The whole article regurgitates the vibe that CB wants to spin, it is not a factual description of reality. The main NATO HQ on Dutch soil used to be the Cannerberg (which could house government and parlement), while the said location afaik is only a minor relay station, and the spin seems to borrow facts from more major bases.

Re:Watch your clauses, people!

[omnichad]

Just a badly written article. The attack was a spoofed attack on DNS root servers (I think - badly written article) that reflected back toward Spamhaus. This would cause disruptions to DNS and to Spamhaus. By extension, the huge amount of traffic seems to be slowing down just about everything.

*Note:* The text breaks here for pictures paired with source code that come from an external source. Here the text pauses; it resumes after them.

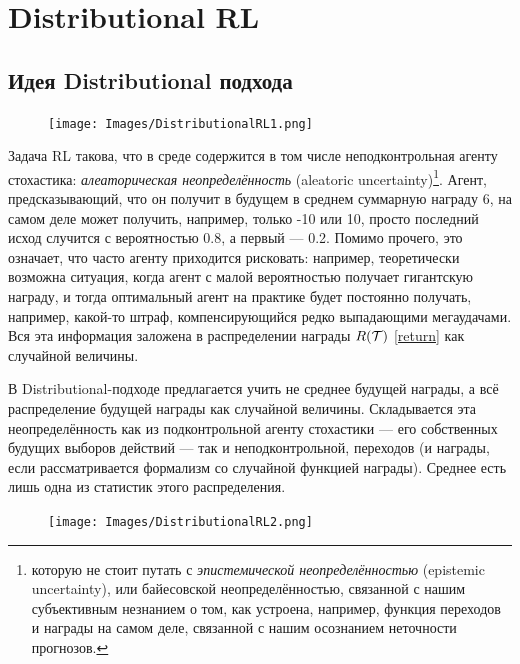 \section{Distributional RL}

\subsection{Идея Distributional подхода}

\begin{figure}
\vspace{-0.3cm}
\centering
\texttt{[image: Images/DistributionalRL1.png]}
\vspace{-0.6cm}
\end{figure}

Задача RL такова, что в среде содержится в том числе неподконтрольная агенту стохастика: \emph{алеаторическая неопределённость} (aleatoric uncertainty)\footnote{которую не стоит путать с \emph{эпистемической неопределённостью} (epistemic uncertainty), или байесовской неопределённостью, связанной с нашим субъективным незнанием о том, как устроена, например, функция переходов и награды на самом деле, связанной с нашим осознанием неточности прогнозов.}. Агент, предсказывающий, что он получит в будущем в среднем суммарную награду 6, на самом деле может получить, например, только -10 или 10, просто последний исход случится с вероятностью 0.8, а первый --- 0.2. Помимо прочего, это означает, что часто агенту приходится рисковать: например, теоретически возможна ситуация, когда агент с малой вероятностью получает гигантскую награду, и тогда оптимальный агент на практике будет постоянно получать, например, какой-то штраф, компенсирующийся редко выпадающими мегаудачами. Вся эта информация заложена в распределении награды $R(\mathcal{T})$ \eqref{return} как случайной величины.

В Distributional-подходе предлагается учить не среднее будущей награды, а всё распределение будущей награды как случайной величины. Складывается эта неопределённость как из подконтрольной агенту стохастики --- его собственных будущих выборов действий --- так и неподконтрольной, переходов (и награды, если рассматривается формализм со случайной функцией награды). Среднее есть лишь одна из статистик этого распределения. 

\begin{figure}
\vspace{-0.3cm}
\centering
\texttt{[image: Images/DistributionalRL2.png]}
\vspace{-0.3cm}
\end{figure}

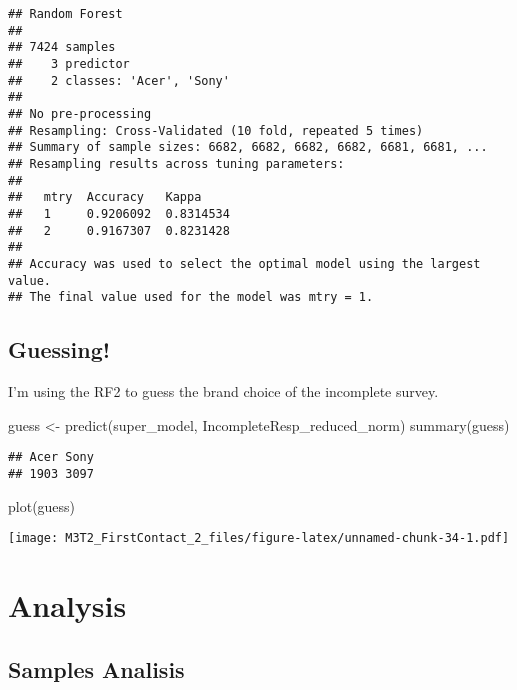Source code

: \documentclass[
]{article}
\newenvironment{Shaded}{\begin{snugshade}}{\end{snugshade}}
\newcommand{\FunctionTok}[1]{\textcolor[rgb]{0.00,0.00,0.00}{#1}}
\newcommand{\NormalTok}[1]{#1}
\newcommand{\OtherTok}[1]{\textcolor[rgb]{0.56,0.35,0.01}{#1}}
\begin{document}
\begin{verbatim}
## Random Forest 
## 
## 7424 samples
##    3 predictor
##    2 classes: 'Acer', 'Sony' 
## 
## No pre-processing
## Resampling: Cross-Validated (10 fold, repeated 5 times) 
## Summary of sample sizes: 6682, 6682, 6682, 6682, 6681, 6681, ... 
## Resampling results across tuning parameters:
## 
##   mtry  Accuracy   Kappa    
##   1     0.9206092  0.8314534
##   2     0.9167307  0.8231428
## 
## Accuracy was used to select the optimal model using the largest value.
## The final value used for the model was mtry = 1.
\end{verbatim}

\hypertarget{guessing}{%
\subsection{Guessing!}\label{guessing}}

I'm using the RF2 to guess the brand choice of the incomplete survey.

\begin{Shaded}
\begin{Highlighting}[]
\NormalTok{guess }\OtherTok{\textless{}{-}} \FunctionTok{predict}\NormalTok{(super\_model, IncompleteResp\_reduced\_norm)}
\FunctionTok{summary}\NormalTok{(guess)}
\end{Highlighting}
\end{Shaded}

\begin{verbatim}
## Acer Sony 
## 1903 3097
\end{verbatim}

\begin{Shaded}
\begin{Highlighting}[]
\FunctionTok{plot}\NormalTok{(guess)}
\end{Highlighting}
\end{Shaded}

\texttt{[image: M3T2\_FirstContact\_2\_files/figure-latex/unnamed-chunk-34-1.pdf]}

\hypertarget{analysis}{%
\section{Analysis}\label{analysis}}

\hypertarget{samples-analisis}{%
\subsection{Samples Analisis}\label{samples-analisis}}
\end{document}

Don't know when this started, but I was watching Netflix on Monday and got 2 dots instead of my usual 4 and I'm in the Midwest US.

Re:Bunker

[EasyTarget]

You have obviously never seen the ME in operation; I have, it was not pretty. I especially liked the skill with which on of the mounted leant really low in the saddle to beat his stick on the heads of two women treating an unconscious man.